(WHAT IS BEING ASKED) Within the entries below, count the lines that hold the string "subject" and give only that number.

(TASK INPUTS)
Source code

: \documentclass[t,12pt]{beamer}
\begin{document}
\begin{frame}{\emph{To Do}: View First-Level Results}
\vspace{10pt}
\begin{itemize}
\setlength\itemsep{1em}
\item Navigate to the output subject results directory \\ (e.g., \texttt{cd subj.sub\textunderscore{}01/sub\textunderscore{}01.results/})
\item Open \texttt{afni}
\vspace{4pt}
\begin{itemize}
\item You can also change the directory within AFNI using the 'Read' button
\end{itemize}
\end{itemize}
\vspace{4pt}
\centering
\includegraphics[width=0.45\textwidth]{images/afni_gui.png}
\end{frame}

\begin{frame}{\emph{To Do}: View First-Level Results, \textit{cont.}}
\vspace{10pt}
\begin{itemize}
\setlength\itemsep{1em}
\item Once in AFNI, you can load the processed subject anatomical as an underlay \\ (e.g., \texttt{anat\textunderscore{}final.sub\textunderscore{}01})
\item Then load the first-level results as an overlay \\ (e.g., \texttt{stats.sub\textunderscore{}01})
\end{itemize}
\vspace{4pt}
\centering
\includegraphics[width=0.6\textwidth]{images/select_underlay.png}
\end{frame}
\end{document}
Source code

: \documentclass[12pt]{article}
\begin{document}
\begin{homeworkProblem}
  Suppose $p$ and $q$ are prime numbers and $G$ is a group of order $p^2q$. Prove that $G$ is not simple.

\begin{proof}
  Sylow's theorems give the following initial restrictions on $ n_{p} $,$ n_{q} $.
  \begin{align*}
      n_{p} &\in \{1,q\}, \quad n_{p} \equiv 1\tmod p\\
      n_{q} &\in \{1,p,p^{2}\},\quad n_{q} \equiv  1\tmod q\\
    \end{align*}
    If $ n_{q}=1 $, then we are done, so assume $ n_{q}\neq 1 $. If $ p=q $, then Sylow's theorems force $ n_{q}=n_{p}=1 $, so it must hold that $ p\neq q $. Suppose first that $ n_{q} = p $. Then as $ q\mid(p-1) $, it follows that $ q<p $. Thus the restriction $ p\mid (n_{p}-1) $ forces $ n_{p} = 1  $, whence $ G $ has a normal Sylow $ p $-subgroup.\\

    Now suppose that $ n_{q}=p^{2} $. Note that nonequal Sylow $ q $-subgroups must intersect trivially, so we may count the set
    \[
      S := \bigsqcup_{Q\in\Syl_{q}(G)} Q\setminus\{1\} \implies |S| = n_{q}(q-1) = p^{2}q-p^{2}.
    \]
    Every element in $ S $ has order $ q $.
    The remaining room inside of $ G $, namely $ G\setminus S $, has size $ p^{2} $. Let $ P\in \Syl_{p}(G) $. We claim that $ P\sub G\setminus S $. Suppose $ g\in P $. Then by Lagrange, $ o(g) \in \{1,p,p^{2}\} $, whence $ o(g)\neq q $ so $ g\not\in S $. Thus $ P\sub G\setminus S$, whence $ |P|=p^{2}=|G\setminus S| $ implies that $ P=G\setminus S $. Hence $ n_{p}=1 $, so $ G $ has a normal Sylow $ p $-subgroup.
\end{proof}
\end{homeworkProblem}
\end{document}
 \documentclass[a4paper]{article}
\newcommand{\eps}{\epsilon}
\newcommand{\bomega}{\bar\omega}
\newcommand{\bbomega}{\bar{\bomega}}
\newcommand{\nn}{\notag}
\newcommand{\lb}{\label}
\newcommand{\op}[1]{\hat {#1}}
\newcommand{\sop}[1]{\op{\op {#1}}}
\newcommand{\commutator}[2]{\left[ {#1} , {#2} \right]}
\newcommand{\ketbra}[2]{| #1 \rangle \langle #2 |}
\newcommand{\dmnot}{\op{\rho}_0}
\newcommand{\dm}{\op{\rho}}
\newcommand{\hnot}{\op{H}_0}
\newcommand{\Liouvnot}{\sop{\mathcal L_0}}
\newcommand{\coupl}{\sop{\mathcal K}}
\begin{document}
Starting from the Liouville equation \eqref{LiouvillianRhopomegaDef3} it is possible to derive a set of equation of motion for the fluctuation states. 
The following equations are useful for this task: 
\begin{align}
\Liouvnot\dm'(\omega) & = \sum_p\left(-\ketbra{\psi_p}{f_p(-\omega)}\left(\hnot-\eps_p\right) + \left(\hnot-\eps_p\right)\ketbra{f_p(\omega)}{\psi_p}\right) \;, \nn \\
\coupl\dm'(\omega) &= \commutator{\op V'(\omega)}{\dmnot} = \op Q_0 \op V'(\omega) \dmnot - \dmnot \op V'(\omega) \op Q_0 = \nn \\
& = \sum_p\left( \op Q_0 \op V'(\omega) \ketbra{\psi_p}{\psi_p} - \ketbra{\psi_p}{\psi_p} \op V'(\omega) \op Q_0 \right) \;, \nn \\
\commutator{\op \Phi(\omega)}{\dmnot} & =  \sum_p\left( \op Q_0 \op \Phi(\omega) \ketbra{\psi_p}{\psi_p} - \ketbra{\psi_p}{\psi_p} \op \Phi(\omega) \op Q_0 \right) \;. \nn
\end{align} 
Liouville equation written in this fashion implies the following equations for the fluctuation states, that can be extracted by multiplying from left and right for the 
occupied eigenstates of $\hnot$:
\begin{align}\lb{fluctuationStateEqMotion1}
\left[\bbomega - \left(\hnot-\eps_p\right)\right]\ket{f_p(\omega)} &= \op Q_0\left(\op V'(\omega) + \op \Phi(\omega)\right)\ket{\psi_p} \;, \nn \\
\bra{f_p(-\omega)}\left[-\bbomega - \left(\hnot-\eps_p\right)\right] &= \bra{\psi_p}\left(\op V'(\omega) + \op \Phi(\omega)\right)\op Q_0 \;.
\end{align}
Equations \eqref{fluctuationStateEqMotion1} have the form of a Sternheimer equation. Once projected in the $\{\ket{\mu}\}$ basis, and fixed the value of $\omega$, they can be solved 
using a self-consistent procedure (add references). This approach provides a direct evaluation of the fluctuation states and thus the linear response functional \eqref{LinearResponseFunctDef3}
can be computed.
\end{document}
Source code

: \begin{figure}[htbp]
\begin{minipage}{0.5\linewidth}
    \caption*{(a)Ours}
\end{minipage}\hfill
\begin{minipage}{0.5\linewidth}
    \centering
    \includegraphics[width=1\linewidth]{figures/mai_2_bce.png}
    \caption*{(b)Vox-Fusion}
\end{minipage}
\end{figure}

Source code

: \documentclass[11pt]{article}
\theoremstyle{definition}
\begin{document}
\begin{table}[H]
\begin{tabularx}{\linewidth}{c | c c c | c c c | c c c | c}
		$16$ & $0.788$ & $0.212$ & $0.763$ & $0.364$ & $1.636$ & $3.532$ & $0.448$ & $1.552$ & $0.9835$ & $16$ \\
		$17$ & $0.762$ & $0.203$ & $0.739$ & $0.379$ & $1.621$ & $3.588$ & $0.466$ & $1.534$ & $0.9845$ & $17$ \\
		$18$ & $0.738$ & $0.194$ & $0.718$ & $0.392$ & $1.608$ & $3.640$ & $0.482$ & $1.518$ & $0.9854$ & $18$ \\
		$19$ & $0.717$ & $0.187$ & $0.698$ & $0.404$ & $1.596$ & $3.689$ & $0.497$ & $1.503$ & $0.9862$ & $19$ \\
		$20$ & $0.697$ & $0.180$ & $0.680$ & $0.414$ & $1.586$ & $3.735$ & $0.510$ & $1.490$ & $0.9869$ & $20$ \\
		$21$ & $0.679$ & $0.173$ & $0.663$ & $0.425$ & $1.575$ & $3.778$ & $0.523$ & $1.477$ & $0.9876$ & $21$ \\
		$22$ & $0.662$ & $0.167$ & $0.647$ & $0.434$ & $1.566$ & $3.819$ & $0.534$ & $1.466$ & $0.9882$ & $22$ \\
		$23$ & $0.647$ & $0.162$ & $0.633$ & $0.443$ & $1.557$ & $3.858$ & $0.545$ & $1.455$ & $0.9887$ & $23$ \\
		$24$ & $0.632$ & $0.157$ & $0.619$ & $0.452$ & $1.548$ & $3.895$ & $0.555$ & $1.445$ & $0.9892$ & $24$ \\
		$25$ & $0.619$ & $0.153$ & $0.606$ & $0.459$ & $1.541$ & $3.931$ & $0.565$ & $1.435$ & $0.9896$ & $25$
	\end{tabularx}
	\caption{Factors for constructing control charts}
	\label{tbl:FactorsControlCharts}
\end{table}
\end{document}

(SOLUTION TO THIS TASK) 2